During the weekend, there were concerns raised about Silicon Valley-based blockchain payment companies regarding their potential connections to the collapsed bank.

Brad Garlinghouse, the CEO of Ripple, verified that the company has funds connected to the bankrupt Silicon Valley Bank, but he did not provide any additional information. This was reported in a Twitter thread on Sunday. 

“Setting the record straight on SVB Qs: Ripple had some exposure to SVB.”

Furthermore, he reassured the public and Ripple’s clients that its ties to the failed Silicon Valley Bank would not affect the company’s operations. He explained that Ripple had a wide range of banking partners and had kept cash reserves with them, diversifying its exposure and reducing its dependence on any single bank.

The Ripple chief highlighted that the collapse of Silicon Valley Bank exposed the weaknesses of the traditional financial system. He noted that rumors could trigger bank runs, leading to a bank’s collapse. He also pointed out that banks cannot process wire transfers continuously, and the process of moving money is still challenging.

It was reported that David Schwartz, the Chief Technology Officer of Ripple, had stated that the company would release an official statement on the matter.

Depositors Granted Access to Funds

Following Ripple’s announcement, the Federal Deposit Insurance Corporation (FDIC) stated that it would provide coverage for all deposits in Silicon Valley Bank, regardless of whether or not they are insured.

According to a recent report from Bloomberg, depositors will be able to access their funds from Monday, March 13th, despite the collapse of Silicon Valley Bank. The FDIC can achieve this by using a “systemic-risk exception” rule that enables the Fed to issue direct loans.

Initially, the FDIC’s plan was to compensate insured depositors and issue advanced dividends to uninsured depositors of Silicon Valley Bank. However, a previous report revealed that over 93% of the bank’s customers were uninsured, making this plan unfeasible. 

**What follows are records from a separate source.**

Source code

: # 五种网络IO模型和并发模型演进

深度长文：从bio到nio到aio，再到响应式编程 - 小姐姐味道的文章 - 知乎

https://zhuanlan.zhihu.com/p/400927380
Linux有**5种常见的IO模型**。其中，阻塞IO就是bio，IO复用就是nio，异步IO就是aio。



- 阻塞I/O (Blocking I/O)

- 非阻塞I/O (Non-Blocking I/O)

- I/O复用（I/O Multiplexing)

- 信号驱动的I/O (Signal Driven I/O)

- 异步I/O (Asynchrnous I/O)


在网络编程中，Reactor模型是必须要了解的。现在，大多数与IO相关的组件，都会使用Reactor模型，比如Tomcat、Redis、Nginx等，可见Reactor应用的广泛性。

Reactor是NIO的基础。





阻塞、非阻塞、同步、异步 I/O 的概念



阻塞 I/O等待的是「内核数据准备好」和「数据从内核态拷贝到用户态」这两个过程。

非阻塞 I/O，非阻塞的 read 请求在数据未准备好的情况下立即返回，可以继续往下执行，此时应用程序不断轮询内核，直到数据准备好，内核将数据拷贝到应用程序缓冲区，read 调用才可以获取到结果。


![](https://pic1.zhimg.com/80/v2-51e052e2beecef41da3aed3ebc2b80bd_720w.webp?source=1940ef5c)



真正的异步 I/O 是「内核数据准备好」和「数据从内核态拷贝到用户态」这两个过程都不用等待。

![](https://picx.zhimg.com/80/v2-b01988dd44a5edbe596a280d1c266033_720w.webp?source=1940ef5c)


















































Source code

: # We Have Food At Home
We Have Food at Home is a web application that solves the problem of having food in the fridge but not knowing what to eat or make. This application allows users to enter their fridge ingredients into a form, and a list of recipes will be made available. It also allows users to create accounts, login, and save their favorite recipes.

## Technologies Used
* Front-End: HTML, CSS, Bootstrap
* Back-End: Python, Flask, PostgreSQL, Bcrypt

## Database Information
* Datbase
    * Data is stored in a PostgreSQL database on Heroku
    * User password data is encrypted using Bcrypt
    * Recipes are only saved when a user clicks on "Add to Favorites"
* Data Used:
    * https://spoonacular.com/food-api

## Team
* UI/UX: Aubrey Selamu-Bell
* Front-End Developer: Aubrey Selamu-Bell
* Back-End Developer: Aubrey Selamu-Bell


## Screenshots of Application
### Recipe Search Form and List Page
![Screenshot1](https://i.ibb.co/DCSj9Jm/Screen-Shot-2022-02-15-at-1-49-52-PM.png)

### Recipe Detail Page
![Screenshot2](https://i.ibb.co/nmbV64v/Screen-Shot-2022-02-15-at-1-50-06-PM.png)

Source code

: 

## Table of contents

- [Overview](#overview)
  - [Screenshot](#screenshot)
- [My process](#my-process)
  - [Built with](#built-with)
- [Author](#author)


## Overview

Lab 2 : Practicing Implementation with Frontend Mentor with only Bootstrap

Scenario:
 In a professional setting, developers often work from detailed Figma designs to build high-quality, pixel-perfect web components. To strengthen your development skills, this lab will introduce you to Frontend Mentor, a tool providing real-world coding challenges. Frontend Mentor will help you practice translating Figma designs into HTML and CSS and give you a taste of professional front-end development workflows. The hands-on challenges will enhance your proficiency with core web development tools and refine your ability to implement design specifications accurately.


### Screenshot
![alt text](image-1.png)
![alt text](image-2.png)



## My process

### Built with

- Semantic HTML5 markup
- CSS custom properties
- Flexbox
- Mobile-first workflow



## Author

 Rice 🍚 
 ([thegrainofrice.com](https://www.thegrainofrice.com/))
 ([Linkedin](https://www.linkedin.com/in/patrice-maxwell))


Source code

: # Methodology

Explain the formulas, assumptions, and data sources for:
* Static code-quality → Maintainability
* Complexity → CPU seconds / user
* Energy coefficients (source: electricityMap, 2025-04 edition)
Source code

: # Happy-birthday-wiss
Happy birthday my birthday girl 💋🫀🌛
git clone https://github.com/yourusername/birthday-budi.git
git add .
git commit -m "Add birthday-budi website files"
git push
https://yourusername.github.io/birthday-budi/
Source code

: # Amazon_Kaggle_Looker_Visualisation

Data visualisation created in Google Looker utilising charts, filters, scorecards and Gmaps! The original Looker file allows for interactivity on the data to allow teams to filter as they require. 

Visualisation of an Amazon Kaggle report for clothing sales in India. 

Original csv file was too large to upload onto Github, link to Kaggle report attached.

Consequently, regulators provided a backstop for deposits to avoid a potential spillover effect and the collapse of several American tech startups that held accounts with SVB. Additionally, the short time frame for due diligence made it difficult to find a buyer for the bank during the weekend.

Read also: Ripple CEO Criticizes SEC on Recent Court Rulings

Earlier reports revealed that Silicon Valley Bank experienced a bank run last week, which prompted regulators to intervene on Friday. The bank run was triggered by the bank’s announcement of plans to sell a significant number of shares to raise capital after incurring losses on previously held securities due to Federal Reserve rate hikes. Since most of the customers’ deposits were invested in long-term securities, the bank lacked the liquidity to meet the withdrawal requests surge.

As the FDIC processes withdrawals for depositors, it is expected to initiate another auction within the week to search for potential buyers for Silicon Valley Bank. Previous reports stated that Elon Musk had expressed interest in acquiring the failed bank.